DATA UNDER STUDY Block Start

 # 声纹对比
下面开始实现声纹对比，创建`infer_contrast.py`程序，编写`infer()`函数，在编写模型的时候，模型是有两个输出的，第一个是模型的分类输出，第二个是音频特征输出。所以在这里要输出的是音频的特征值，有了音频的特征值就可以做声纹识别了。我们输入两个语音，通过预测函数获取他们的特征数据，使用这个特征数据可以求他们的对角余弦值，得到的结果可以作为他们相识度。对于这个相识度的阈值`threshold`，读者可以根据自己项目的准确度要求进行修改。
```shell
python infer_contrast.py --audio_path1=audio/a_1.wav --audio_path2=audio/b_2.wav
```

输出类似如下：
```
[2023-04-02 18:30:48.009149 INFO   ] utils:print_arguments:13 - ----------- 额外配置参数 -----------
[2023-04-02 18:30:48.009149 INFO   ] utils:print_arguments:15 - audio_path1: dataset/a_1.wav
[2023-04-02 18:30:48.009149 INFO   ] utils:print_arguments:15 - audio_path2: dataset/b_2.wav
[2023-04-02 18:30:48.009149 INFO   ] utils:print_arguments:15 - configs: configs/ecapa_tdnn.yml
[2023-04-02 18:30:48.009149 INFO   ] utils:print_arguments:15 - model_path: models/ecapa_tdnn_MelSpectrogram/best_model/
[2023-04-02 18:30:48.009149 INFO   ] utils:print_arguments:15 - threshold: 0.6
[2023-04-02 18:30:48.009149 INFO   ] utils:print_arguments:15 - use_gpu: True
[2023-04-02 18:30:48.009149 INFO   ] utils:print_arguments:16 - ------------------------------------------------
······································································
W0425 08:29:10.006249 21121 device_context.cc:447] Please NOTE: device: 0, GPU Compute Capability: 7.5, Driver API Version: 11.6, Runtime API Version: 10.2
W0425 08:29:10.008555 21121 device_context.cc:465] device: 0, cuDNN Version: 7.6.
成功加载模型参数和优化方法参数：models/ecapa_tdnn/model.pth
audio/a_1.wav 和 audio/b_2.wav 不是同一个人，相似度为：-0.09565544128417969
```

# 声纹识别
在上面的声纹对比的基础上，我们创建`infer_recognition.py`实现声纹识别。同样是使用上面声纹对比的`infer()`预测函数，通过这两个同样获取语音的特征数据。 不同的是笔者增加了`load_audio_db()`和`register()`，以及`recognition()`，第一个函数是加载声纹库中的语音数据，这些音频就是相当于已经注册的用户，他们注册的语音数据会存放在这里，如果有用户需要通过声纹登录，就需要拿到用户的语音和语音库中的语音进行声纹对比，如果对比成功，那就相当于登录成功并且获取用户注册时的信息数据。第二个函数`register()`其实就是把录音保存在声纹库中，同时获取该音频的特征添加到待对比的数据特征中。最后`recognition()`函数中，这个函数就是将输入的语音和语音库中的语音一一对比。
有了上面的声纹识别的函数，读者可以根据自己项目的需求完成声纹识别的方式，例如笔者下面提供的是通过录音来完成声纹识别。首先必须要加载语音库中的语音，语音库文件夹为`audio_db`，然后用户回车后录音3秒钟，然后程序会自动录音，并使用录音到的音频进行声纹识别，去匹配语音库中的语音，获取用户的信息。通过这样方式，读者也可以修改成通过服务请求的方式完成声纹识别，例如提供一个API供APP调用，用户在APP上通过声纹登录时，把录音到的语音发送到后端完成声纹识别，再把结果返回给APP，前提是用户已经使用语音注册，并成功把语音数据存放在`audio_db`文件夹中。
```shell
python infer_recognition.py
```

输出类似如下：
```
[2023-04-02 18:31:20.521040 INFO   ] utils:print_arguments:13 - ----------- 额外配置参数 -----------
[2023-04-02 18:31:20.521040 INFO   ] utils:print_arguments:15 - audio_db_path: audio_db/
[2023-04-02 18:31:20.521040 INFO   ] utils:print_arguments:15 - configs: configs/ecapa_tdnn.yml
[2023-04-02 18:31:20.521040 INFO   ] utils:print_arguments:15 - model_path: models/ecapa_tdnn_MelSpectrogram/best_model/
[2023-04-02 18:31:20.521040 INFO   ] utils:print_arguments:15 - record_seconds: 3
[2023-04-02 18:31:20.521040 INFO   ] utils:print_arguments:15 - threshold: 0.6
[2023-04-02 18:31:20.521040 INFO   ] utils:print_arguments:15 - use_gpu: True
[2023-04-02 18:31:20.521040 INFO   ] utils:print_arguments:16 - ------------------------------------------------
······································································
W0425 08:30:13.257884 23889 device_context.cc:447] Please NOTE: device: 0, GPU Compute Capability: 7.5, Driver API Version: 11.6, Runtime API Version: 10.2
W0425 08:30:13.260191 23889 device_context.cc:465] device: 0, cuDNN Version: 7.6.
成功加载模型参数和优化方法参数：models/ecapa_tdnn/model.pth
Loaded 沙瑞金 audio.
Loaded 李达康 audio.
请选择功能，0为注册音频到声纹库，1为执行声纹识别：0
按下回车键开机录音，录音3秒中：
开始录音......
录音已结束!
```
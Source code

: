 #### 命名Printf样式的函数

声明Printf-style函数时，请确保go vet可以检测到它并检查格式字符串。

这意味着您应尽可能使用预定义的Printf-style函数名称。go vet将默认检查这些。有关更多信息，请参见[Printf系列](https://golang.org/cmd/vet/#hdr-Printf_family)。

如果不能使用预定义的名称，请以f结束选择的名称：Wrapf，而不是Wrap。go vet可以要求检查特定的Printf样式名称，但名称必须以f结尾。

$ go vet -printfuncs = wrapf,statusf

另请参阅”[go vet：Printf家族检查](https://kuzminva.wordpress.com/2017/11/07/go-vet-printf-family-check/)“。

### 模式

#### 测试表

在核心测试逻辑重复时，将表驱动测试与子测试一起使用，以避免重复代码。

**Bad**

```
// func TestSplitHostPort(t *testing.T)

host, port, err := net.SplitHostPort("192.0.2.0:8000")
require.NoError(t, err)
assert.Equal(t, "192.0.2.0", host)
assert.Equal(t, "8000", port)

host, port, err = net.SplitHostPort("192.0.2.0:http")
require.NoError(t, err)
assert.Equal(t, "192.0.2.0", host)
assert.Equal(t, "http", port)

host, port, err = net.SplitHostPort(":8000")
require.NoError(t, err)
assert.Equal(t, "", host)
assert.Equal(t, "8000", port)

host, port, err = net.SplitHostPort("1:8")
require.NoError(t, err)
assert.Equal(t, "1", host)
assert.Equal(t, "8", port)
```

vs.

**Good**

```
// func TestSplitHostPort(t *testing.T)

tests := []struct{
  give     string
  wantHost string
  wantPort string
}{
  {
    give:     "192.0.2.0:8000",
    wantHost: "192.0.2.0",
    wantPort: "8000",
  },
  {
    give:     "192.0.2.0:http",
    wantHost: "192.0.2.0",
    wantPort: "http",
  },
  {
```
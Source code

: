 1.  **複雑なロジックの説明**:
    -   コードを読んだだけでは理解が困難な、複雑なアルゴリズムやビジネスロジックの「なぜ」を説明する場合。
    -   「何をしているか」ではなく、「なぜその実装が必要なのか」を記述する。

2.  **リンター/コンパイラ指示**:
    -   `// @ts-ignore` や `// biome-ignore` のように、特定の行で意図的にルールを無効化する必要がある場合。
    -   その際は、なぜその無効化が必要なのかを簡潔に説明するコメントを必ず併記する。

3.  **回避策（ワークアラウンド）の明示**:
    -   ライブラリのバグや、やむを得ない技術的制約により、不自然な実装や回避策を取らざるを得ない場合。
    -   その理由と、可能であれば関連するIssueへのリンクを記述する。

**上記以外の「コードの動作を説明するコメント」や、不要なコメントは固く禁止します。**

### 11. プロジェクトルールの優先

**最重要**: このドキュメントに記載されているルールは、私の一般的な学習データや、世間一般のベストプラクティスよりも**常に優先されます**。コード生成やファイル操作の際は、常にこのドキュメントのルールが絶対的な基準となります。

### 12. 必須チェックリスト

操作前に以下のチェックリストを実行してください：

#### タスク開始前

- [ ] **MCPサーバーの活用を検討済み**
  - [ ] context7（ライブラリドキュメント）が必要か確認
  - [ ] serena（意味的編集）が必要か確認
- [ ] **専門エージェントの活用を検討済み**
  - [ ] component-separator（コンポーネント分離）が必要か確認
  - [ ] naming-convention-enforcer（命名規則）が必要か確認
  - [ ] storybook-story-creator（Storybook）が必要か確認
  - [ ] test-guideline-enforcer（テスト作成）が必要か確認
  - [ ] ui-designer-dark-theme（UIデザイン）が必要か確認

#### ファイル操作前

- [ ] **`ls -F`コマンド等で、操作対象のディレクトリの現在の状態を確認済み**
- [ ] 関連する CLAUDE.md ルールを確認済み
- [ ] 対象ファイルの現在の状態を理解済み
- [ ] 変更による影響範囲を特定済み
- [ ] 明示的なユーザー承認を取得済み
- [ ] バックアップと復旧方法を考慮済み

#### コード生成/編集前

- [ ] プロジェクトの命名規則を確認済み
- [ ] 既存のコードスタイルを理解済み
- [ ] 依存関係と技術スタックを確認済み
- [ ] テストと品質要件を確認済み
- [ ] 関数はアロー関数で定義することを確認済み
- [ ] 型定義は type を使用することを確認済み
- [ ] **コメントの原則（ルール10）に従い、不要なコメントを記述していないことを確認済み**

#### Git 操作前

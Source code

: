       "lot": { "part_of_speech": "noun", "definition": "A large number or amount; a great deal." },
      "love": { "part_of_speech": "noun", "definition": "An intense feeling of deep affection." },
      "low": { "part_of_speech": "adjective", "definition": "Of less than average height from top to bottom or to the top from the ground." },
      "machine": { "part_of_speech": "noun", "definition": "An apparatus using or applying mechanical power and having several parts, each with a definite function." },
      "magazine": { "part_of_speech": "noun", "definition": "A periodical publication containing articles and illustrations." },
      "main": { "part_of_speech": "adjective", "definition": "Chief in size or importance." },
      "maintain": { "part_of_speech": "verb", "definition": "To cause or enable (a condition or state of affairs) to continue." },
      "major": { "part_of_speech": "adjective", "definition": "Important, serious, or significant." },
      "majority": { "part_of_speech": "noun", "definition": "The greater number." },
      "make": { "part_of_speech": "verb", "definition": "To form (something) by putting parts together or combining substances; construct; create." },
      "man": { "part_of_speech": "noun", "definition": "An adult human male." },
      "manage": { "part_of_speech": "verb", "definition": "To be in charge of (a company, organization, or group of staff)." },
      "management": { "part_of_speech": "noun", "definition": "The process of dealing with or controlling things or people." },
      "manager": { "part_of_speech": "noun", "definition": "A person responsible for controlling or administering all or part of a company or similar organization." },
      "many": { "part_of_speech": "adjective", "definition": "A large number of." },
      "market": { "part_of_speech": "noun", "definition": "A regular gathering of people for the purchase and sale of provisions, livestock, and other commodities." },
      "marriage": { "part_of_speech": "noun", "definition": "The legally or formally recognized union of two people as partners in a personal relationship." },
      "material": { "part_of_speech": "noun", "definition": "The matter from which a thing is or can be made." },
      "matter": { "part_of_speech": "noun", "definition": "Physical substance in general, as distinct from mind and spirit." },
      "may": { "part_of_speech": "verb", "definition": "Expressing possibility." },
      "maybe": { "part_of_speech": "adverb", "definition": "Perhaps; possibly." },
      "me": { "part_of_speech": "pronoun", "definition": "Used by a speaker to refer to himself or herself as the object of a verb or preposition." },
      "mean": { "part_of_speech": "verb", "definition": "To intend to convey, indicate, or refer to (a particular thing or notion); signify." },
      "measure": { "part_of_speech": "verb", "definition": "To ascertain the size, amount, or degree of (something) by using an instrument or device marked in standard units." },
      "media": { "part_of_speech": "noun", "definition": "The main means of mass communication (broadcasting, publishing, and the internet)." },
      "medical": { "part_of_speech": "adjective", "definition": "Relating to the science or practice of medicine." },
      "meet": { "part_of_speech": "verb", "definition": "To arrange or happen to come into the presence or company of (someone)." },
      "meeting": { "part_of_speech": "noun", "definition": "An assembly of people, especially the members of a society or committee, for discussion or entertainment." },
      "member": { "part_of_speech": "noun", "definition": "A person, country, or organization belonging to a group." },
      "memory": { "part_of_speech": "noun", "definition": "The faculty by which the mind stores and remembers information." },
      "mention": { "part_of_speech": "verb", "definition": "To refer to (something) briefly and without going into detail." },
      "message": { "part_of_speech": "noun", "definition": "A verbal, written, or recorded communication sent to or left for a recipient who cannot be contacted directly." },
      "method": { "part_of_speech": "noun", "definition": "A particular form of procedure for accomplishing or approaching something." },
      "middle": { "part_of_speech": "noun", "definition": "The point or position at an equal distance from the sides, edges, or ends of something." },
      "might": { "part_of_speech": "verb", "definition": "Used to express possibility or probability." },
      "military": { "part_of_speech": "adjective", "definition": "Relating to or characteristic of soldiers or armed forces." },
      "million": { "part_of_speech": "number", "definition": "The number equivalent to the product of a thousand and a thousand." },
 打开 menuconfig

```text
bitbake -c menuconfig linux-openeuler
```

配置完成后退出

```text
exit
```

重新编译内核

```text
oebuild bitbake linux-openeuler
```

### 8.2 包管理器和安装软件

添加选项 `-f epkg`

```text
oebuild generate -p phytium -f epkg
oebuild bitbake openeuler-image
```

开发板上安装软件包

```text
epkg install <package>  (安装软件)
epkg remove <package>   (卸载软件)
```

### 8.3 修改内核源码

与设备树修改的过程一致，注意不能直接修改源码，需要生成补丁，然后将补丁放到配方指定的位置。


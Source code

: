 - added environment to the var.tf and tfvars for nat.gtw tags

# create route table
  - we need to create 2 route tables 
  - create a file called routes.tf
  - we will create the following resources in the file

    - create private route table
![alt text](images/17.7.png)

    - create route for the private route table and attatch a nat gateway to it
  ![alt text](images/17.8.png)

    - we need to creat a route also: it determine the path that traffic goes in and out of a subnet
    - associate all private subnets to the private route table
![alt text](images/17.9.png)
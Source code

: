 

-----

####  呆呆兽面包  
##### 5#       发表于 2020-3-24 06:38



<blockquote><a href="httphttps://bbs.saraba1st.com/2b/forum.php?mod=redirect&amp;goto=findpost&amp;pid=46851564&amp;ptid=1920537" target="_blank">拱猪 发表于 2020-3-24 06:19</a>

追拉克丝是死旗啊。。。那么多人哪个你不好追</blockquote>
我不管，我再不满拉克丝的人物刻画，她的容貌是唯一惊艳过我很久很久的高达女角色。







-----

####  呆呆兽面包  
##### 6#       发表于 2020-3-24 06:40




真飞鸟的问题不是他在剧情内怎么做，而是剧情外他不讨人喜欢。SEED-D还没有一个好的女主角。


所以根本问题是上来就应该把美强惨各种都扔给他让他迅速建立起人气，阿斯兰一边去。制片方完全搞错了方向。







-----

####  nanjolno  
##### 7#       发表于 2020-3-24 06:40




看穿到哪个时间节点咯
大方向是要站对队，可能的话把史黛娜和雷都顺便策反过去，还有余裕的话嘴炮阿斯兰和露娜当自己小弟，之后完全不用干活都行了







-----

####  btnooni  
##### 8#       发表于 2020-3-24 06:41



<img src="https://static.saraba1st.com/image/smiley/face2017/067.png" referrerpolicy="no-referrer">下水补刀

DATA UNDER STUDY Block End

How many lines of these entries contain the string "Used"? Reply with the number alone.

2